**Source records**
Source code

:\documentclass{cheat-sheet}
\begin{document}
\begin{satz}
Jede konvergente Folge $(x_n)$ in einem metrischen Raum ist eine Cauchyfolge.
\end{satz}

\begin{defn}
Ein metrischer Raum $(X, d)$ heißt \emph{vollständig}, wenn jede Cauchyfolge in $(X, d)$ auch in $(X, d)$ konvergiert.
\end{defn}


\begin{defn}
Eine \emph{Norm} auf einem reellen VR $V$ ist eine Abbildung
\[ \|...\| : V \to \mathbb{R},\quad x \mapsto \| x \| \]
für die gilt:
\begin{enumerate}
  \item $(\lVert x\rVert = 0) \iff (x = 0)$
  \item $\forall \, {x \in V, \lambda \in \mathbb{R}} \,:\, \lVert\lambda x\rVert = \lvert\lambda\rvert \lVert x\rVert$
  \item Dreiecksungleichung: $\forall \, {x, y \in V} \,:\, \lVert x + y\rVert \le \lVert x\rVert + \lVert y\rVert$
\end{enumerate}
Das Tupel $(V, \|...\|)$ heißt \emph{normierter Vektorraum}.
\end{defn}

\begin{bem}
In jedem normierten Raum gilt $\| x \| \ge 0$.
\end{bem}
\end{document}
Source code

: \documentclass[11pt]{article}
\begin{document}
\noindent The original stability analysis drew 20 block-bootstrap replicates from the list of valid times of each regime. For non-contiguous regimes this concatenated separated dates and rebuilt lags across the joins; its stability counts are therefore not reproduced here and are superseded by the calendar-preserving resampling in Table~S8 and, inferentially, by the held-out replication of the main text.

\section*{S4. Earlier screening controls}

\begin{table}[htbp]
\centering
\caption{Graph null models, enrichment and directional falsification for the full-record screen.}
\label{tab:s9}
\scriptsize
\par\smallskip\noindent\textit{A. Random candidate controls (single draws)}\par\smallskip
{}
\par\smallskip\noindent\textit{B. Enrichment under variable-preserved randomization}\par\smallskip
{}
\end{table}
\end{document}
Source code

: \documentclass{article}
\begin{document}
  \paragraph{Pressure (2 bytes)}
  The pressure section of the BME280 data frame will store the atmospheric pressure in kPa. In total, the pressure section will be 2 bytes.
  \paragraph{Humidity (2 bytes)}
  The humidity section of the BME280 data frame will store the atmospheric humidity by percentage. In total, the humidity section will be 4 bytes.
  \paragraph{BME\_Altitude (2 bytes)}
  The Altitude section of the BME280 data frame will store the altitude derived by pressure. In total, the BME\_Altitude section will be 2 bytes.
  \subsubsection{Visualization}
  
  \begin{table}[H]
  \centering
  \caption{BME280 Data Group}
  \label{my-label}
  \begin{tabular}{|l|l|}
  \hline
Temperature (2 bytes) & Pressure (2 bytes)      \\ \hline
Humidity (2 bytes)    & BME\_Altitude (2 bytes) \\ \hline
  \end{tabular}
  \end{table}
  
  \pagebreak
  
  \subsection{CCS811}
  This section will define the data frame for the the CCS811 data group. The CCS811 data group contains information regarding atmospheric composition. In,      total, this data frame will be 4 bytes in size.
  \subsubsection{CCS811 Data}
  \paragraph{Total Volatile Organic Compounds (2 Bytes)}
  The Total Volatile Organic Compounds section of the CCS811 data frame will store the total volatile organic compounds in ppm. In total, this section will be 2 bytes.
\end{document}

**About this exercise**
Which of the lines in the data contain the string "Compounds"? Return each one.

**Exercise result**
  \paragraph{Total Volatile Organic Compounds (2 Bytes)}
  The Total Volatile Organic Compounds section of the CCS811 data frame will store the total volatile organic compounds in ppm. In total, this section will be 2 bytes.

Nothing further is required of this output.